Set down exactly, from the records below, the line with "#### 안전 불감증에 노출되어 있는 서울시민들을 위한 재난 안내 서비스 앱" through the line with "팀장 | Backend", and nothing else.
┄┄┄┄┄┄┄┄┄┄┄┄┄┄┄┄┄┄┄┄
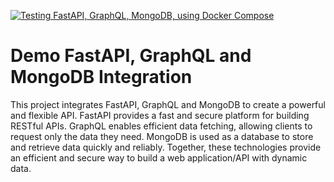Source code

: [![Testing FastAPI, GraphQL, MongoDB, using Docker Compose](https://github.com/dellius-alexander/FastAPI-GraphQL-MongoDB-Demo/actions/workflows/tests.yml/badge.svg)](https://github.com/dellius-alexander/FastAPI-GraphQL-MongoDB-Demo/actions/workflows/tests.yml)


# Demo FastAPI, GraphQL and MongoDB Integration

This project integrates FastAPI, GraphQL and MongoDB to create a powerful and flexible API. 
FastAPI provides a fast and secure platform for building RESTful APIs. GraphQL enables 
efficient data fetching, allowing clients to request only the data they need. MongoDB is 
used as a database to store and retrieve data quickly and reliably. Together, these 
technologies provide an efficient and secure way to build a web application/API with dynamic data.

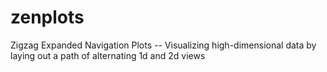 # zenplots
Zigzag Expanded Navigation Plots -- Visualizing high-dimensional data by laying out a path  of alternating 1d and 2d views
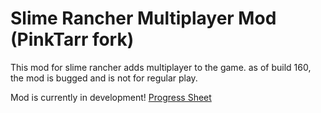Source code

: # Slime Rancher Multiplayer Mod (PinkTarr fork)

This mod for slime rancher adds multiplayer to the game. as of build 160, the mod is bugged and is not for regular play.

Mod is currently in development! [Progress Sheet](https://docs.google.com/spreadsheets/d/1o2AeWrswp85pCVJ7mCc6xqgt19QHIlmC0niEI1JCnag/edit?usp=sharing)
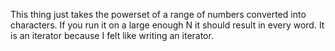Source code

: This thing just takes the powerset of a range of numbers converted into characters. If you run it on a large enough N it should result in every word. It is an iterator because I felt like writing an iterator.
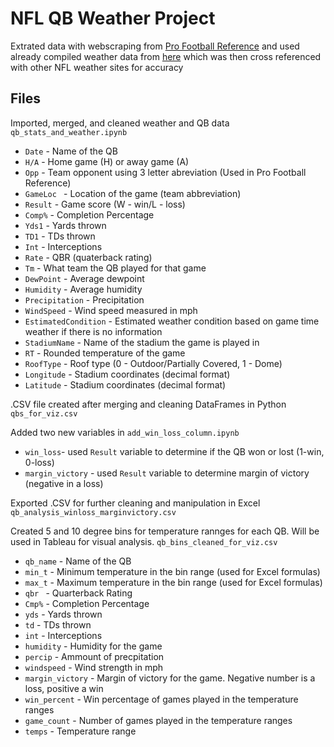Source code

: # NFL QB Weather Project


Extrated data with webscraping from [Pro Football Reference](https://www.pro-football-reference.com/) and used already compiled weather data from [here](https://www.datawithbliss.com/weather-data) which was then cross referenced with other NFL weather sites for accuracy

## Files

Imported, merged, and cleaned weather and QB data
`qb_stats_and_weather.ipynb`
* `Date` - Name of the QB
* `H/A` - Home game (H) or away game (A)
* `Opp` - Team opponent using 3 letter abreviation (Used in Pro Football Reference)
* `GameLoc ` - Location of the game (team abbreviation)
* `Result` - Game score (W - win/L - loss) 
* `Comp%` - Completion Percentage 
* `Yds1` - Yards thrown 
* `TD1` - TDs thrown 
* `Int` - Interceptions
* `Rate` - QBR (quaterback rating)
* `Tm` - What team the QB played for that game
* `DewPoint` - Average dewpoint
* `Humidity` - Average humidity
* `Precipitation` - Precipitation
* `WindSpeed` - Wind speed measured in mph
* `EstimatedCondition` - Estimated weather condition based on game time weather if there is no information
* `StadiumName` - Name of the stadium the game is played in
* `RT` - Rounded temperature of the game
* `RoofType` - Roof type (0 - Outdoor/Partially Covered, 1 - Dome)
* `Longitude` - Stadium coordinates (decimal format)
* `Latitude` - Stadium coordinates (decimal format)

.CSV file created after merging and cleaning DataFrames in Python `qbs_for_viz.csv`


Added two new variables in `add_win_loss_column.ipynb`
* `win_loss`- used `Result` variable to determine if the QB won or lost (1-win, 0-loss)
* `margin_victory` - used `Result` variable to determine margin of victory (negative in a loss)

Exported .CSV for further cleaning and manipulation in Excel `qb_analysis_winloss_marginvictory.csv`


Created 5 and 10 degree bins for temperature rannges for each QB. Will be used in Tableau for visual analysis.
`qb_bins_cleaned_for_viz.csv`
* `qb_name` - Name of the QB
* `min_t` - Minimum temperature in the bin range (used for Excel formulas)
* `max_t` - Maximum temperature in the bin range (used for Excel formulas)
* `qbr ` - Quarterback Rating 
* `Cmp%` - Completion Percentage 
* `yds` - Yards thrown 
* `td` - TDs thrown 
* `int` - Interceptions 
* `humidity` - Humidity for the game
* `percip` - Ammount of precpitation
* `windspeed` - Wind strength in mph
* `margin_victory` - Margin of victory for the game. Negative number is a loss, positive a win
* `win_percent` - Win percentage of games played in the temperature ranges
* `game_count` - Number of games played in the temperature ranges
* `temps` - Temperature range

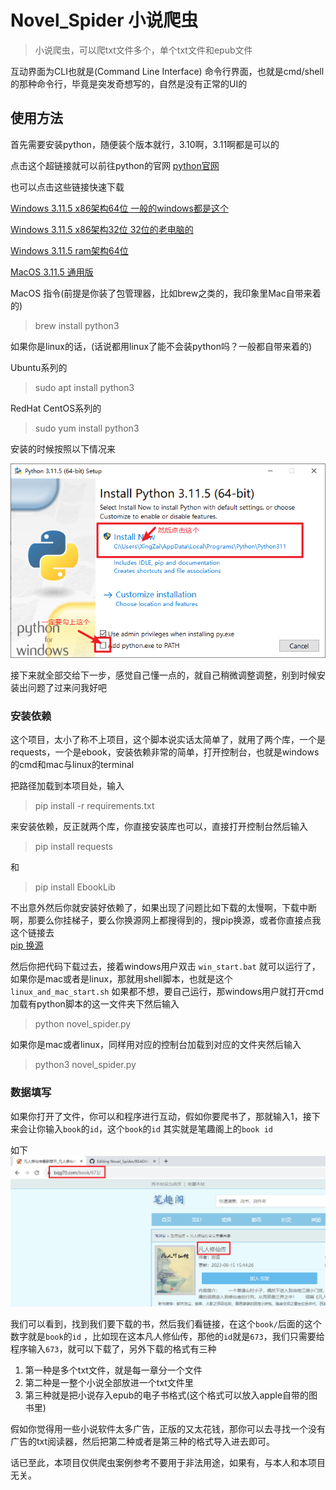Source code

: # Novel_Spider 小说爬虫

> 小说爬虫，可以爬txt文件多个，单个txt文件和epub文件

互动界面为CLI也就是(Command Line Interface) 命令行界面，也就是cmd/shell的那种命令行，毕竟是突发奇想写的，自然是没有正常的UI的

## 使用方法

首先需要安装python，随便装个版本就行，3.10啊，3.11啊都是可以的

点击这个超链接就可以前往python的官网 [python官网](https://www.python.org/)

也可以点击这些链接快速下载

[Windows 3.11.5 x86架构64位 一般的windows都是这个](https://www.python.org/ftp/python/3.11.5/python-3.11.5-amd64.exe)

[Windows 3.11.5 x86架构32位 32位的老电脑的](https://www.python.org/ftp/python/3.11.5/python-3.11.5.exe)

[Windows 3.11.5 ram架构64位](https://www.python.org/ftp/python/3.11.5/python-3.11.5-arm64.exe)

[MacOS 3.11.5 通用版](https://www.python.org/ftp/python/3.11.5/python-3.11.5-macos11.pkg)

MacOS 指令(前提是你装了包管理器，比如brew之类的，我印象里Mac自带来着的)

> brew install python3

如果你是linux的话，(话说都用linux了能不会装python吗？一般都自带来着的)

Ubuntu系列的

> sudo apt install python3

RedHat CentOS系列的

> sudo yum install python3

安装的时候按照以下情况来

![](images/install_python.png)

接下来就全部交给下一步，感觉自己懂一点的，就自己稍微调整调整，别到时候安装出问题了过来问我好吧

### 安装依赖

这个项目，太小了称不上项目，这个脚本说实话太简单了，就用了两个库，一个是requests，一个是ebook，安装依赖非常的简单，打开控制台，也就是windows的cmd和mac与linux的terminal

把路径加载到本项目处，输入

> pip install -r requirements.txt

来安装依赖，反正就两个库，你直接安装库也可以，直接打开控制台然后输入

> pip install requests

和

> pip install EbookLib

不出意外然后你就安装好依赖了，如果出现了问题比如下载的太慢啊，下载中断啊，那要么你挂梯子，要么你换源网上都搜得到的，搜pip换源，或者你直接点我这个链接去  
[pip 换源](https://zhuanlan.zhihu.com/p/551940762)

然后你把代码下载过去，接着windows用户双击 `win_start.bat`
就可以运行了，如果你是mac或者是linux，那就用shell脚本，也就是这个 `linux_and_mac_start.sh`
如果都不想，要自己运行，那windows用户就打开cmd加载有python脚本的这一文件夹下然后输入

> python novel_spider.py

如果你是mac或者linux，同样用对应的控制台加载到对应的文件夹然后输入

> python3 novel_spider.py

### 数据填写

如果你打开了文件，你可以和程序进行互动，假如你要爬书了，那就输入1，接下来会让你输入`book`的`id`，这个`book`的`id`
其实就是笔趣阁上的`book id`

如下
![](images/spider_book.png)

我们可以看到，找到我们要下载的书，然后我们看链接，在这个`book/`后面的这个数字就是`book`的`id`
，比如现在这本凡人修仙传，那他的`id`就是`673`，我们只需要给程序输入`673`，就可以下载了，另外下载的格式有三种

1. 第一种是多个txt文件，就是每一章分一个文件
2. 第二种是一整个小说全部放进一个txt文件里
3. 第三种就是把小说存入epub的电子书格式(这个格式可以放入apple自带的图书里)

假如你觉得用一些小说软件太多广告，正版的又太花钱，那你可以去寻找一个没有广告的txt阅读器，然后把第二种或者是第三种的格式导入进去即可。

话已至此，本项目仅供爬虫案例参考不要用于非法用途，如果有，与本人和本项目无关。
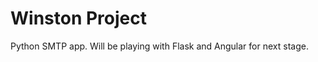Winston Project
===============

Python SMTP app. Will be playing with Flask and Angular for next stage.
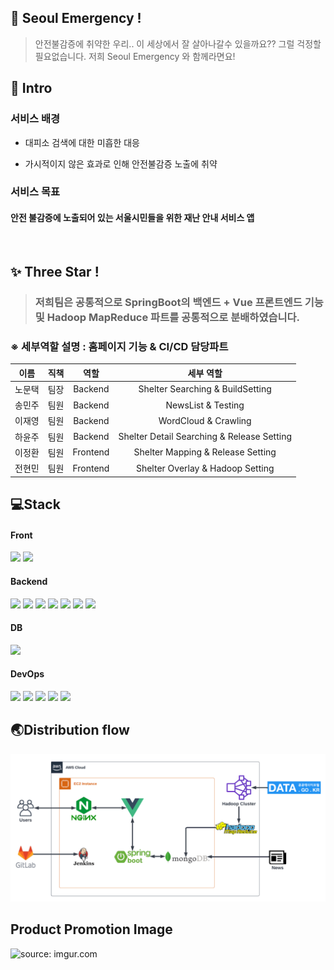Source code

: ## 🚨 Seoul Emergency ! 
> 안전불감증에 취약한 우리.. 이 세상에서 잘 살아나갈수 있을까요?? 그럴 걱정할 필요없습니다. 저희 Seoul Emergency 와 함께라면요! 

## 📌 Intro

### 서비스 배경

- 대피소 검색에 대한 미흡한 대응

- 가시적이지 않은 효과로 인해 안전불감증 노출에 취약

### 서비스 목표

 #### 안전 불감증에 노출되어 있는 서울시민들을 위한 재난 안내 서비스 앱 


<br>

## ✨ Three Star !

> ### 저희팀은 공통적으로 SpringBoot의 백엔드 + Vue 프론트엔드 기능 및 Hadoop MapReduce 파트를 공통적으로 분배하였습니다.

###  ※ 세부역할 설명 : 홈페이지 기능 & CI/CD 담당파트 

|  이름  | 직책 |   역할   |               세부 역할                |
| :----: | :--: | :------: | :------------------------------------: |
| 노문택 | 팀장 | Backend  |       Shelter Searching & BuildSetting        |
| 송민주 | 팀원 | Backend  |       NewsList & Testing        |
| 이재영 | 팀원 | Backend  | WordCloud & Crawling |
| 하윤주 | 팀원 | Backend  |       Shelter Detail Searching & Release Setting        |
| 이정환 | 팀원 | Frontend | Shelter Mapping & Release Setting |
| 전현민 | 팀원 | Frontend | Shelter Overlay & Hadoop Setting |

## 💻Stack

#### Front

<img src="https://img.shields.io/badge/vue.js-4FC08D?style=for-the-badge&logo=vue.js&logoColor=white" height="20px">
<img src="https://img.shields.io/badge/-Axios-007396?style=flat-square"/>


#### Backend
<img src="https://img.shields.io/badge/-JAVA-007396?style=flat-square&logo=java&logoColor=white">
<img src="https://img.shields.io/badge/-Spring Boot-6DB33F?style=flat-square&logo=SpringBoot&logoColor=white"/> 
<img src="https://img.shields.io/badge/-Spring%20AOP-6DB33F?style=flat-square&logo=Spring&logoColor=white"/>
<img src="https://img.shields.io/badge/-JUnit5-007396?style=flat-square&logo=java&logoColor=white"/>
<img src="https://img.shields.io/badge/-Mockito-007396?style=flat-square&logo=java&logoColor=white"/>
<img src="https://img.shields.io/badge/-Swagger-85EA2D?style=flat-square&logo=Swagger&logoColor=black"/>
<img src="https://img.shields.io/badge/-Gradle-02303A?style=flat-square&logo=Gradle"/>

#### DB
<img src="https://img.shields.io/badge/-mongoDB-6DB33F?style=flat-square&logo=mongoDB&logoColor=white">

#### DevOps
<img src="https://img.shields.io/badge/-Amazon AWS-232F3E?style=flat-square&logo=AmazonAWS&logoColor=white"/>
<img src="https://img.shields.io/badge/-Docker-2496ED?style=flat-square&logo=Docker&logoColor=white"/>
<img src="https://img.shields.io/badge/-Ngnix-181717?style=flat-square"/>
<img src="https://img.shields.io/badge/-Jenkins-D24939?style=flat-square&logo=jenkins&logoColor=black"/>
<img src="https://img.shields.io/badge/-Jira-0052CC?style=flat-square&logo=jira&logoColor=black"/>



## 🌏Distribution flow
![Architecture](img/Architecture.PNG)

## Product Promotion Image
<img src="https://i.imgur.com/xASA8oH.png" title="source: imgur.com" />
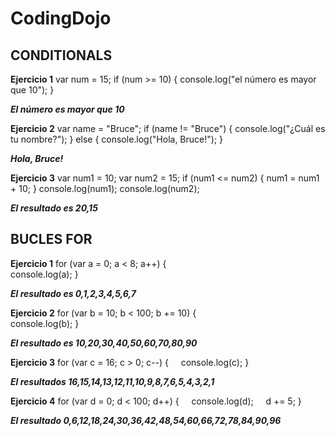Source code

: # CodingDojo
## CONDITIONALS
**Ejercicio 1**
var num = 15;
if (num >= 10) {
    console.log("el número es mayor que 10");
}

***El número es mayor que 10***

**Ejercicio 2**
var name = "Bruce";
if (name != "Bruce") {
    console.log("¿Cuál es tu nombre?");
} 
else {
    console.log("Hola, Bruce!");
}

***Hola, Bruce!***

**Ejercicio 3**
var num1 = 10;
var num2 = 15;
if (num1 <= num2) {
    num1 = num1 + 10;
}
console.log(num1);
console.log(num2);

***El resultado es 20,15***

## BUCLES FOR
**Ejercicio 1**
for (var a = 0; a < 8; a++) {   
    console.log(a);
}

***El resultado es 0,1,2,3,4,5,6,7***

**Ejercicio 2**
for (var b = 10; b < 100; b += 10) {   
    console.log(b);
}

***El resultado es 10,20,30,40,50,60,70,80,90***

**Ejercicio 3**
for (var c = 16; c > 0; c--) {
    console.log(c);
}

***El resultados 16,15,14,13,12,11,10,9,8,7,6,5,4,3,2,1***

**Ejercicio 4**
for (var d = 0; d < 100; d++) {
    console.log(d);
    d += 5;
}

***El resultado 0,6,12,18,24,30,36,42,48,54,60,66,72,78,84,90,96***
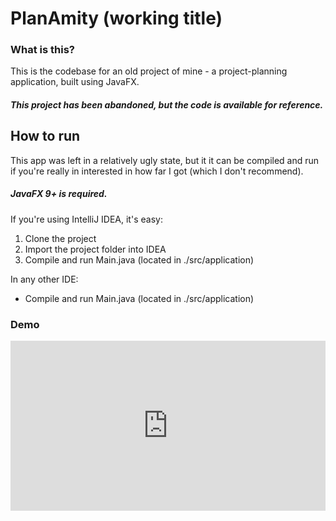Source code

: # PlanAmity (working title)

### What is this?

This is the codebase for an old project of mine - a project-planning application, built using JavaFX.

##### This project has been abandoned, but the code is available for reference.

## How to run

This app was left in a relatively ugly state, but it it can be compiled and run if you're really in interested in how far I got (which I don't recommend).

##### JavaFX 9+ is required.

If you're using IntelliJ IDEA, it's easy:

1. Clone the project
2. Import the project folder into IDEA
3. Compile and run Main.java (located in ./src/application)

In any other IDE:

-  Compile and run Main.java (located in ./src/application)

### Demo

<div style='position:relative;padding-bottom:54%'><iframe src='https://gfycat.com/ifr/AmusingDefenselessCoypu' frameborder='0' scrolling='no' width='100%' height='100%' style='position:absolute;top:0;left:0' allowfullscreen></iframe></div>
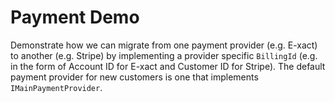 # Payment Demo
Demonstrate how we can migrate from one payment provider (e.g. E-xact) to another (e.g. Stripe) by implementing a provider specific `BillingId` (e.g. in the form of Account ID for E-xact and Customer ID for Stripe). The  default payment provider for new customers is one that implements `IMainPaymentProvider`.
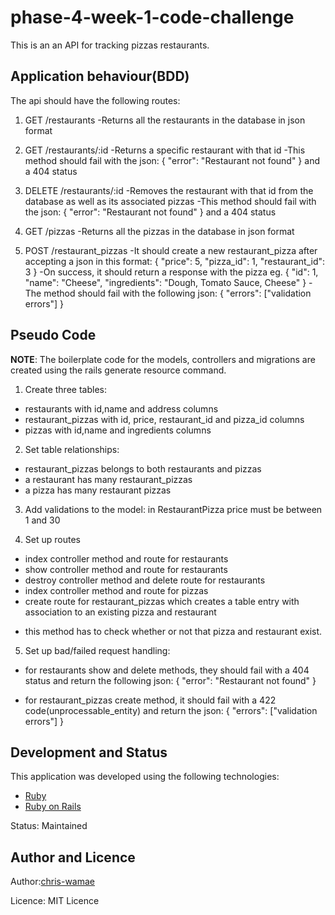 # phase-4-week-1-code-challenge
This is an an API for tracking pizzas restaurants.
## Application behaviour(BDD)
The api should have the following routes:
1. GET /restaurants
  -Returns all the restaurants in the database in json format
2. GET /restaurants/:id
-Returns a specific restaurant with that id
-This method should fail with the json:
{
  "error": "Restaurant not found"
} and a 404 status
3. DELETE /restaurants/:id
-Removes the restaurant with that id from the database as well as its associated pizzas
-This method should fail with the json:
{
  "error": "Restaurant not found"
} and a 404 status

4. GET /pizzas
  -Returns all the pizzas in the database in json format

5. POST /restaurant_pizzas
-It should create a new restaurant_pizza after accepting a json in this format:
{
  "price": 5,
  "pizza_id": 1,
  "restaurant_id": 3
} 
-On success, it should return a response with the pizza eg. 
{
  "id": 1,
  "name": "Cheese",
  "ingredients": "Dough, Tomato Sauce, Cheese"
}
-The method should fail with the following json: 
{
  "errors": ["validation errors"]
}

## Pseudo Code

**NOTE**: The boilerplate code for the models, controllers and migrations are created using the rails generate resource command.
<br>

1. Create three tables:
 - restaurants with id,name and address columns
 - restaurant_pizzas with id, price, restaurant_id and pizza_id columns
 - pizzas with id,name and ingredients columns

 2. Set table relationships:
 - restaurant_pizzas belongs to both restaurants 
 and pizzas
 - a restaurant has many restaurant_pizzas
 - a pizza has many restaurant pizzas

 3. Add validations to the model:
 in RestaurantPizza price must be between 1 and 30

 4. Set up routes
 - index controller method and route for restaurants
 - show controller method and route for restaurants
 - destroy controller method and delete route  for restaurants
 - index controller method and route for pizzas
 - create route for restaurant_pizzas which creates a table entry with association to an existing pizza and restaurant 
 * this method has to check whether or not that pizza and restaurant exist.
 
 5. Set up bad/failed request handling:
 - for restaurants show and delete methods, they should fail with a 404 status and return the following json:
 {
  "error": "Restaurant not found"
}

- for restaurant_pizzas create method, it should fail with a 422 code(unprocessable_entity) and return the json:
{
  "errors": ["validation errors"]
}
## Development and Status

This application was developed using the following technologies:
-  [Ruby](https://www.ruby-lang.org/en/)
-  [Ruby on Rails](https://rubyonrails.org/)

Status: Maintained

## Author and Licence

Author:[chris-wamae](https://github.com/chris-wamae)

Licence: MIT Licence


  
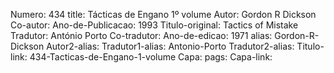 Numero: 434
title: Tácticas de Engano 1º volume
Autor: Gordon R Dickson
Co-autor: 
Ano-de-Publicacao: 1993
Titulo-original: Tactics of Mistake
Tradutor: António Porto
Co-tradutor: 
Ano-de-edicao: 1971
alias: Gordon-R-Dickson
Autor2-alias: 
Tradutor1-alias: Antonio-Porto
Tradutor2-alias: 
Titulo-link: 434-Tacticas-de-Engano-1-volume
Capa: 
pags: 
Capa-link:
┄┄┄┄┄┄┄┄┄┄┄┄┄┄┄┄┄┄┄┄
RESULT:
 #### 안전 불감증에 노출되어 있는 서울시민들을 위한 재난 안내 서비스 앱 


<br>

## ✨ Three Star !

> ### 저희팀은 공통적으로 SpringBoot의 백엔드 + Vue 프론트엔드 기능 및 Hadoop MapReduce 파트를 공통적으로 분배하였습니다.

###  ※ 세부역할 설명 : 홈페이지 기능 & CI/CD 담당파트 

|  이름  | 직책 |   역할   |               세부 역할                |
| :----: | :--: | :------: | :------------------------------------: |
| 노문택 | 팀장 | Backend  |       Shelter Searching & BuildSetting        |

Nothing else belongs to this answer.